- Venues: Agios Kosmas Olympic Sailing Centre
- Dates: First race: 14 August 2004 Last race: 28 August 2004
- Competitors: 400 (261 male, 139 female) from 61 nations
- Boats: 268

= Sailing at the 2004 Summer Olympics =

Sailing/Yachting is an Olympic sport that has been part of the Olympic programme starting from the Games of the 1st Olympiad (1896 Olympics in Athens, Greece). With the exception of 1904 and possibly the canceled 1916 Summer Olympics, sailing has always been included on the Olympic schedule. The Sailing program in 2004 consisted of eleven disciplines divided over nine sailing classes. For each discipline multiple races were scheduled between 14 and 28 August 2004 along the coast near Athens. Athens hosted the Olympic sailing competitions for the second time, having done so during the 1896 Summer Olympics. However, in 1896, the sailing competition was cancelled due to heavy storms and further bad weather conditions. This time the weather conditions were good. The sailing event was executed on the several types of Olympic courses in different course areas using the 'Fleetrace' and 'Matchrace' formats.

== Venue ==

According to the IOC statutes, the contests in all sport disciplines must be held either in, or as close as possible to the city which the IOC has chosen.
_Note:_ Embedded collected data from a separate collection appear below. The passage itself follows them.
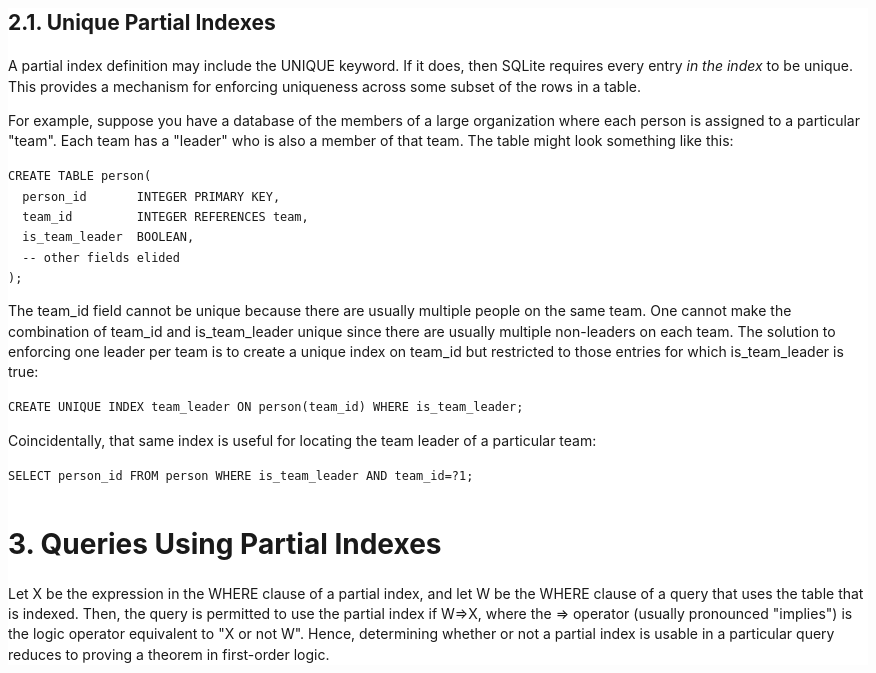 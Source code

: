 
## 2\.1\. Unique Partial Indexes


A partial index definition may include the UNIQUE keyword. If it
does, then SQLite requires every entry *in the index* to be unique.
This provides a mechanism for enforcing uniqueness across some subset of
the rows in a table.


For example, suppose you have a database of the members of a large
organization where each person is assigned to a particular "team". 
Each team has a "leader" who is also a member of that team. The
table might look something like this:



```
CREATE TABLE person(
  person_id       INTEGER PRIMARY KEY,
  team_id         INTEGER REFERENCES team,
  is_team_leader  BOOLEAN,
  -- other fields elided
);

```

The team\_id field cannot be unique because there are usually multiple people
on the same team. One cannot make the combination of team\_id and is\_team\_leader
unique since there are usually multiple non\-leaders on each team. The
solution to enforcing one leader per team is to create a unique index
on team\_id but restricted to those entries for which is\_team\_leader is
true:



```
CREATE UNIQUE INDEX team_leader ON person(team_id) WHERE is_team_leader;

```

Coincidentally, that same index is useful for locating the team leader
of a particular team:



```
SELECT person_id FROM person WHERE is_team_leader AND team_id=?1;

```

# 3\. Queries Using Partial Indexes


Let X be the expression in the WHERE clause of a partial
index, and let W be the WHERE clause of a query that uses the
table that is indexed. Then, the query is permitted to use 
the partial index if W⇒X, where the ⇒ operator
(usually pronounced "implies") is the logic operator 
equivalent to "X or not W".
Hence, determining whether or not a partial index
is usable in a particular query reduces to proving a theorem in
first\-order logic.

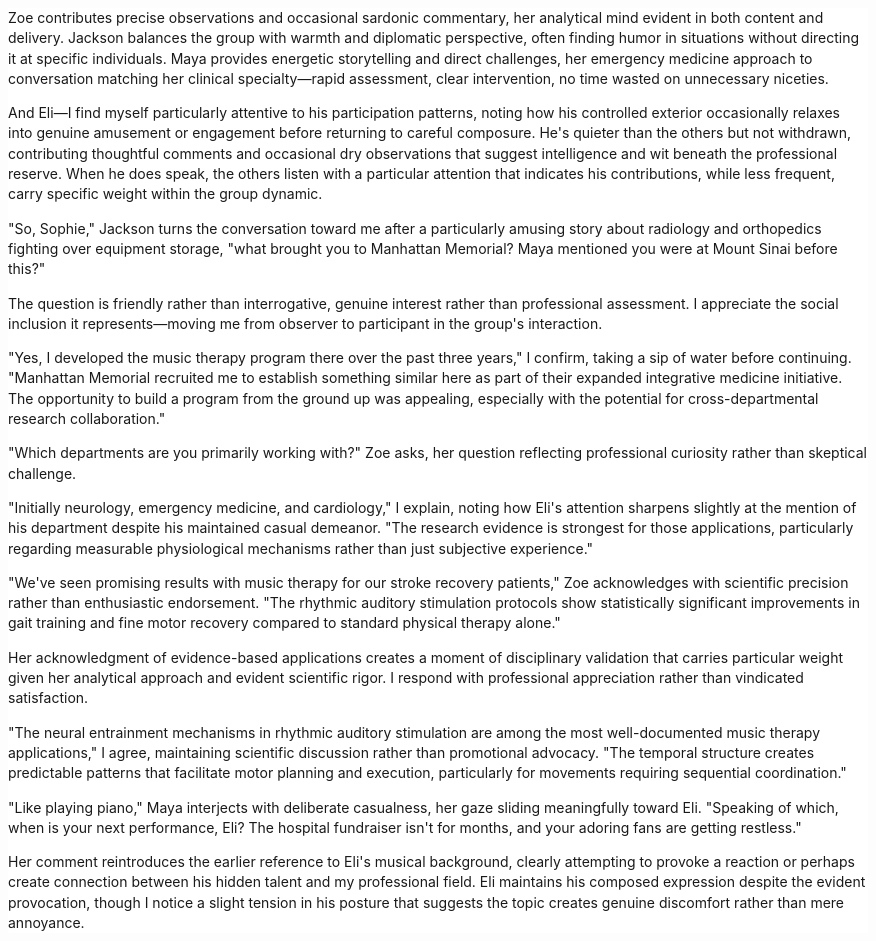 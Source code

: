 Zoe contributes precise observations and occasional sardonic commentary, her analytical mind evident in both content and delivery. Jackson balances the group with warmth and diplomatic perspective, often finding humor in situations without directing it at specific individuals. Maya provides energetic storytelling and direct challenges, her emergency medicine approach to conversation matching her clinical specialty—rapid assessment, clear intervention, no time wasted on unnecessary niceties.

And Eli—I find myself particularly attentive to his participation patterns, noting how his controlled exterior occasionally relaxes into genuine amusement or engagement before returning to careful composure. He's quieter than the others but not withdrawn, contributing thoughtful comments and occasional dry observations that suggest intelligence and wit beneath the professional reserve. When he does speak, the others listen with a particular attention that indicates his contributions, while less frequent, carry specific weight within the group dynamic.

"So, Sophie," Jackson turns the conversation toward me after a particularly amusing story about radiology and orthopedics fighting over equipment storage, "what brought you to Manhattan Memorial? Maya mentioned you were at Mount Sinai before this?"

The question is friendly rather than interrogative, genuine interest rather than professional assessment. I appreciate the social inclusion it represents—moving me from observer to participant in the group's interaction.

"Yes, I developed the music therapy program there over the past three years," I confirm, taking a sip of water before continuing. "Manhattan Memorial recruited me to establish something similar here as part of their expanded integrative medicine initiative. The opportunity to build a program from the ground up was appealing, especially with the potential for cross-departmental research collaboration."

"Which departments are you primarily working with?" Zoe asks, her question reflecting professional curiosity rather than skeptical challenge.

"Initially neurology, emergency medicine, and cardiology," I explain, noting how Eli's attention sharpens slightly at the mention of his department despite his maintained casual demeanor. "The research evidence is strongest for those applications, particularly regarding measurable physiological mechanisms rather than just subjective experience."

"We've seen promising results with music therapy for our stroke recovery patients," Zoe acknowledges with scientific precision rather than enthusiastic endorsement. "The rhythmic auditory stimulation protocols show statistically significant improvements in gait training and fine motor recovery compared to standard physical therapy alone."

Her acknowledgment of evidence-based applications creates a moment of disciplinary validation that carries particular weight given her analytical approach and evident scientific rigor. I respond with professional appreciation rather than vindicated satisfaction.

"The neural entrainment mechanisms in rhythmic auditory stimulation are among the most well-documented music therapy applications," I agree, maintaining scientific discussion rather than promotional advocacy. "The temporal structure creates predictable patterns that facilitate motor planning and execution, particularly for movements requiring sequential coordination."

"Like playing piano," Maya interjects with deliberate casualness, her gaze sliding meaningfully toward Eli. "Speaking of which, when is your next performance, Eli? The hospital fundraiser isn't for months, and your adoring fans are getting restless."

Her comment reintroduces the earlier reference to Eli's musical background, clearly attempting to provoke a reaction or perhaps create connection between his hidden talent and my professional field. Eli maintains his composed expression despite the evident provocation, though I notice a slight tension in his posture that suggests the topic creates genuine discomfort rather than mere annoyance.
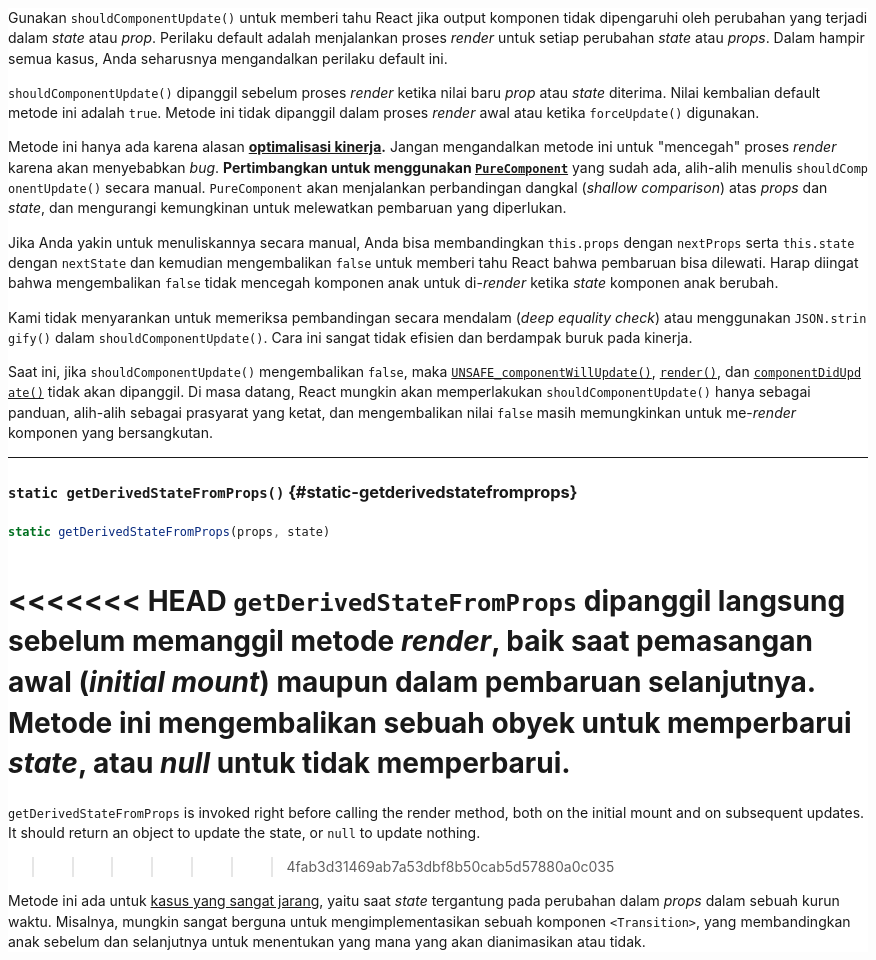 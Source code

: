 Gunakan `shouldComponentUpdate()` untuk memberi tahu React jika output komponen tidak dipengaruhi oleh perubahan yang terjadi dalam _state_ atau _prop_. Perilaku default adalah menjalankan proses _render_ untuk setiap perubahan _state_ atau _props_. Dalam hampir semua kasus, Anda seharusnya mengandalkan perilaku default ini.

`shouldComponentUpdate()` dipanggil sebelum proses _render_ ketika nilai baru _prop_ atau _state_ diterima. Nilai kembalian default metode ini adalah `true`. Metode ini tidak dipanggil dalam proses _render_ awal atau ketika `forceUpdate()` digunakan.

Metode ini hanya ada karena alasan **[optimalisasi kinerja](/docs/optimizing-performance.html).** Jangan mengandalkan metode ini untuk "mencegah" proses _render_ karena akan menyebabkan _bug_. **Pertimbangkan untuk menggunakan [`PureComponent`](/docs/react-api.html#reactpurecomponent)** yang sudah ada, alih-alih menulis `shouldComponentUpdate()` secara manual. `PureComponent` akan menjalankan perbandingan dangkal (_shallow comparison_) atas _props_ dan _state_, dan mengurangi kemungkinan untuk melewatkan pembaruan yang diperlukan.

Jika Anda yakin untuk menuliskannya secara manual, Anda bisa membandingkan `this.props` dengan `nextProps` serta `this.state` dengan `nextState` dan kemudian mengembalikan `false` untuk memberi tahu React bahwa pembaruan bisa dilewati. Harap diingat bahwa mengembalikan `false` tidak mencegah komponen anak untuk di-_render_ ketika _state_ komponen anak berubah.

Kami tidak menyarankan untuk memeriksa pembandingan secara mendalam (_deep equality check_) atau menggunakan `JSON.stringify()` dalam `shouldComponentUpdate()`. Cara ini sangat tidak efisien dan berdampak buruk pada kinerja.

Saat ini, jika `shouldComponentUpdate()` mengembalikan `false`, maka [`UNSAFE_componentWillUpdate()`](#unsafe_componentwillupdate), [`render()`](#render), dan [`componentDidUpdate()`](#componentdidupdate) tidak akan dipanggil. Di masa datang, React mungkin akan memperlakukan `shouldComponentUpdate()` hanya sebagai panduan, alih-alih sebagai prasyarat yang ketat, dan mengembalikan nilai `false` masih memungkinkan untuk me-_render_ komponen yang bersangkutan.

* * *

### `static getDerivedStateFromProps()` {#static-getderivedstatefromprops}

```js
static getDerivedStateFromProps(props, state)
```

<<<<<<< HEAD
`getDerivedStateFromProps` dipanggil langsung sebelum memanggil metode _render_, baik saat pemasangan awal (_initial mount_) maupun dalam pembaruan selanjutnya. Metode ini mengembalikan sebuah obyek untuk memperbarui _state_, atau _null_ untuk tidak memperbarui.
=======
`getDerivedStateFromProps` is invoked right before calling the render method, both on the initial mount and on subsequent updates. It should return an object to update the state, or `null` to update nothing.
>>>>>>> 4fab3d31469ab7a53dbf8b50cab5d57880a0c035

Metode ini ada untuk [kasus yang sangat jarang](/blog/2018/06/07/you-probably-dont-need-derived-state.html#when-to-use-derived-state), yaitu saat _state_ tergantung pada perubahan dalam _props_ dalam sebuah kurun waktu. Misalnya, mungkin sangat berguna untuk mengimplementasikan sebuah komponen `<Transition>`, yang membandingkan anak sebelum dan selanjutnya untuk menentukan yang mana yang akan dianimasikan atau tidak.
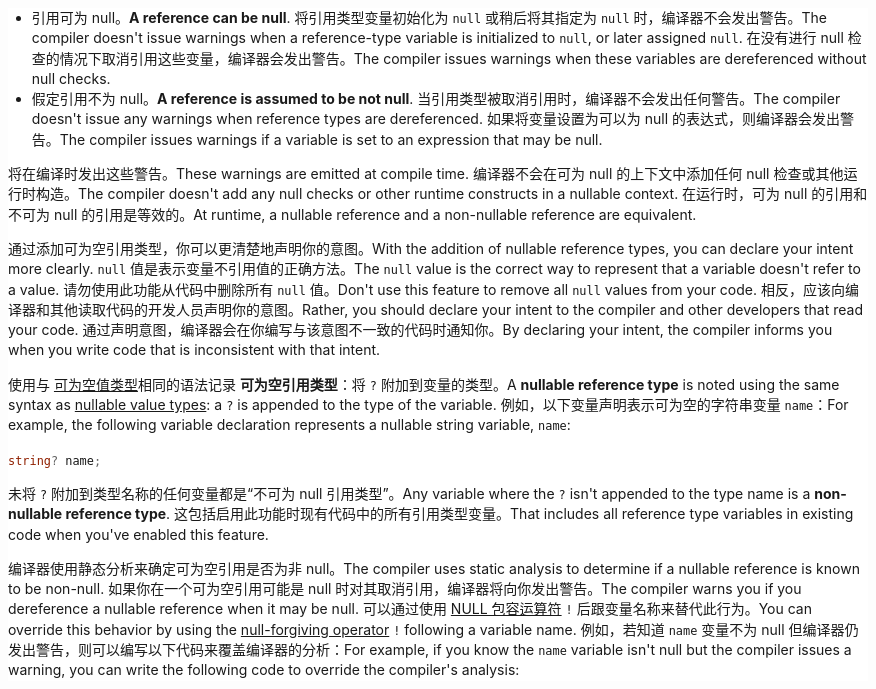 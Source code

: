 - <span data-ttu-id="2cf89-116">引用可为 null。</span><span class="sxs-lookup"><span data-stu-id="2cf89-116">**A reference can be null**.</span></span> <span data-ttu-id="2cf89-117">将引用类型变量初始化为 `null` 或稍后将其指定为 `null` 时，编译器不会发出警告。</span><span class="sxs-lookup"><span data-stu-id="2cf89-117">The compiler doesn't issue warnings when a reference-type variable is initialized to `null`, or later assigned `null`.</span></span> <span data-ttu-id="2cf89-118">在没有进行 null 检查的情况下取消引用这些变量，编译器会发出警告。</span><span class="sxs-lookup"><span data-stu-id="2cf89-118">The compiler issues warnings when these variables are dereferenced without null checks.</span></span>
- <span data-ttu-id="2cf89-119">假定引用不为 null。</span><span class="sxs-lookup"><span data-stu-id="2cf89-119">**A reference is assumed to be not null**.</span></span> <span data-ttu-id="2cf89-120">当引用类型被取消引用时，编译器不会发出任何警告。</span><span class="sxs-lookup"><span data-stu-id="2cf89-120">The compiler doesn't issue any warnings when reference types are dereferenced.</span></span> <span data-ttu-id="2cf89-121">如果将变量设置为可以为 null 的表达式，则编译器会发出警告。</span><span class="sxs-lookup"><span data-stu-id="2cf89-121">The compiler issues warnings if a variable is set to an expression that may be null.</span></span>

<span data-ttu-id="2cf89-122">将在编译时发出这些警告。</span><span class="sxs-lookup"><span data-stu-id="2cf89-122">These warnings are emitted at compile time.</span></span> <span data-ttu-id="2cf89-123">编译器不会在可为 null 的上下文中添加任何 null 检查或其他运行时构造。</span><span class="sxs-lookup"><span data-stu-id="2cf89-123">The compiler doesn't add any null checks or other runtime constructs in a nullable context.</span></span> <span data-ttu-id="2cf89-124">在运行时，可为 null 的引用和不可为 null 的引用是等效的。</span><span class="sxs-lookup"><span data-stu-id="2cf89-124">At runtime, a nullable reference and a non-nullable reference are equivalent.</span></span>

<span data-ttu-id="2cf89-125">通过添加可为空引用类型，你可以更清楚地声明你的意图。</span><span class="sxs-lookup"><span data-stu-id="2cf89-125">With the addition of nullable reference types, you can declare your intent more clearly.</span></span> <span data-ttu-id="2cf89-126">`null` 值是表示变量不引用值的正确方法。</span><span class="sxs-lookup"><span data-stu-id="2cf89-126">The `null` value is the correct way to represent that a variable doesn't refer to a value.</span></span> <span data-ttu-id="2cf89-127">请勿使用此功能从代码中删除所有 `null` 值。</span><span class="sxs-lookup"><span data-stu-id="2cf89-127">Don't use this feature to remove all `null` values from your code.</span></span> <span data-ttu-id="2cf89-128">相反，应该向编译器和其他读取代码的开发人员声明你的意图。</span><span class="sxs-lookup"><span data-stu-id="2cf89-128">Rather, you should declare your intent to the compiler and other developers that read your code.</span></span> <span data-ttu-id="2cf89-129">通过声明意图，编译器会在你编写与该意图不一致的代码时通知你。</span><span class="sxs-lookup"><span data-stu-id="2cf89-129">By declaring your intent, the compiler informs you when you write code that is inconsistent with that intent.</span></span>

<span data-ttu-id="2cf89-130">使用与 [可为空值类型](language-reference/builtin-types/nullable-value-types.md)相同的语法记录 **可为空引用类型**：将 `?` 附加到变量的类型。</span><span class="sxs-lookup"><span data-stu-id="2cf89-130">A **nullable reference type** is noted using the same syntax as [nullable value types](language-reference/builtin-types/nullable-value-types.md): a `?` is appended to the type of the variable.</span></span> <span data-ttu-id="2cf89-131">例如，以下变量声明表示可为空的字符串变量 `name`：</span><span class="sxs-lookup"><span data-stu-id="2cf89-131">For example, the following variable declaration represents a nullable string variable, `name`:</span></span>

```csharp
string? name;
```

<span data-ttu-id="2cf89-132">未将 `?` 附加到类型名称的任何变量都是“不可为 null 引用类型”。</span><span class="sxs-lookup"><span data-stu-id="2cf89-132">Any variable where the `?` isn't appended to the type name is a **non-nullable reference type**.</span></span> <span data-ttu-id="2cf89-133">这包括启用此功能时现有代码中的所有引用类型变量。</span><span class="sxs-lookup"><span data-stu-id="2cf89-133">That includes all reference type variables in existing code when you've enabled this feature.</span></span>

<span data-ttu-id="2cf89-134">编译器使用静态分析来确定可为空引用是否为非 null。</span><span class="sxs-lookup"><span data-stu-id="2cf89-134">The compiler uses static analysis to determine if a nullable reference is known to be non-null.</span></span> <span data-ttu-id="2cf89-135">如果你在一个可为空引用可能是 null 时对其取消引用，编译器将向你发出警告。</span><span class="sxs-lookup"><span data-stu-id="2cf89-135">The compiler warns you if you dereference a nullable reference when it may be null.</span></span> <span data-ttu-id="2cf89-136">可以通过使用 [NULL 包容运算符](language-reference/operators/null-forgiving.md) `!` 后跟变量名称来替代此行为。</span><span class="sxs-lookup"><span data-stu-id="2cf89-136">You can override this behavior by using the [null-forgiving operator](language-reference/operators/null-forgiving.md) `!` following a variable name.</span></span> <span data-ttu-id="2cf89-137">例如，若知道 `name` 变量不为 null 但编译器仍发出警告，则可以编写以下代码来覆盖编译器的分析：</span><span class="sxs-lookup"><span data-stu-id="2cf89-137">For example, if you know the `name` variable isn't null but the compiler issues a warning, you can write the following code to override the compiler's analysis:</span></span>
Among others, an exception can be made for the Olympic sailing events. However the situation in Athens is very suitable for sailing. Therefore, the racing was organized at the Agios Kosmos Marina at the coastal area of Southern Attica some 14 km south of Athens city centre and close to the old airport. This harbor was built in the 1960s but for the 2004 Summer Games it was completely reconstructed to form the Agios Kosmas Olympic Sailing Centre. The Agios Kosmas Olympic Sailing Centre was completed on 31 January 2004. On clear day the Acropolis could be seen from the course areas.

== Competition ==

=== Overview ===

| Continents | Countries | Disciplines | Classes | Boats | Women | Men | Sailors |
|---|---|---|---|---|---|---|---|
| 6 | 60 | 11 | 9 | 268 | 139 | 261 | 400 |

=== Continents ===
- Africa
- Asia
- Europe
- North America
- Oceania
- South America

=== Countries ===
During the 2004 Summer Olympics sixty-one countries competed in the Olympic sailing regattas. Australia, France, Italy, Great Britain, Greece, Spain and the USA were each present in all classes with a total of eighteen sailors (7 women and 11 men) per country.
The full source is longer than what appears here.